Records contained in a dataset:

════════════════

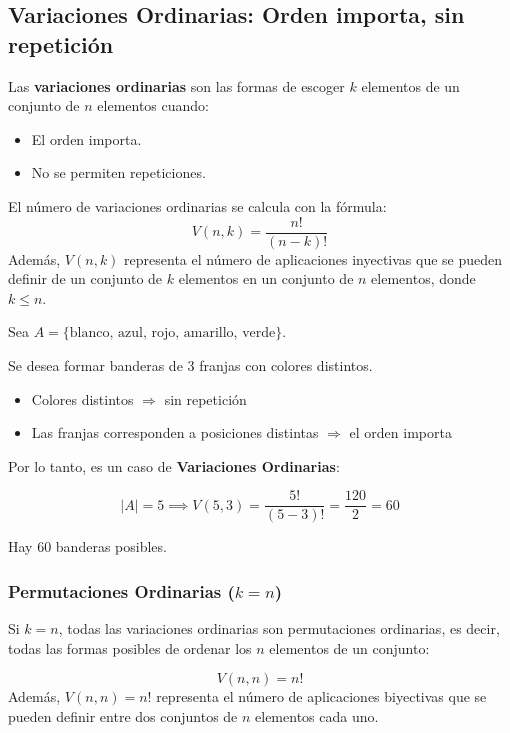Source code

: \documentclass[a4paper,12pt]{article}
\begin{document}
\subsection{Variaciones Ordinarias: Orden importa, sin repetición}

\begin{procedimiento}[title=Definición de variaciones ordinarias]
Las \textbf{variaciones ordinarias} son las formas de escoger $k$ elementos de un conjunto de $n$ elementos cuando:

\begin{itemize}
    \item El orden importa.
    \item No se permiten repeticiones.
\end{itemize}

El número de variaciones ordinarias se calcula con la fórmula:
\[
V(n,k) = \frac{n!}{(n-k)!}
\]
Además, $V(n,k)$ representa el número de aplicaciones inyectivas que se pueden definir de un conjunto de $k$ elementos en un conjunto de $n$ elementos, donde $k \le n$.
\end{procedimiento}

\begin{ejemplo}[title=Ejemplo: Banderas de 3 franjas]
Sea $A = \{\text{blanco, azul, rojo, amarillo, verde}\}$.  

Se desea formar banderas de 3 franjas con colores distintos.  

\begin{itemize}
    \item Colores distintos $\Rightarrow$ sin repetición
    \item Las franjas corresponden a posiciones distintas $\Rightarrow$ el orden importa
\end{itemize}

Por lo tanto, es un caso de \textbf{Variaciones Ordinarias}:

\[
|A| = 5 \implies V(5,3) = \frac{5!}{(5-3)!} = \frac{120}{2} = 60
\]

Hay 60 banderas posibles.
\end{ejemplo}

\subsubsection{Permutaciones Ordinarias ($k=n$)}

\begin{procedimiento}[title=Permutaciones]
Si $k = n$, todas las variaciones ordinarias son permutaciones ordinarias, es decir, todas las formas posibles de ordenar los $n$ elementos de un conjunto:

\[
V(n,n) = n!
\]
Además, $V(n,n) = n!$ representa el número de aplicaciones biyectivas que se pueden definir entre dos conjuntos de $n$ elementos cada uno.
\end{procedimiento}
\end{document}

════════════════

*Work task*. Please reproduce exactly and only the lines from the first line of the records through the line containing "de variaciones ordinarias]", both included, omitting any pictures.

*Task solution*.
Source code

: \documentclass[a4paper,12pt]{article}
\begin{document}
\subsection{Variaciones Ordinarias: Orden importa, sin repetición}

\begin{procedimiento}[title=Definición de variaciones ordinarias]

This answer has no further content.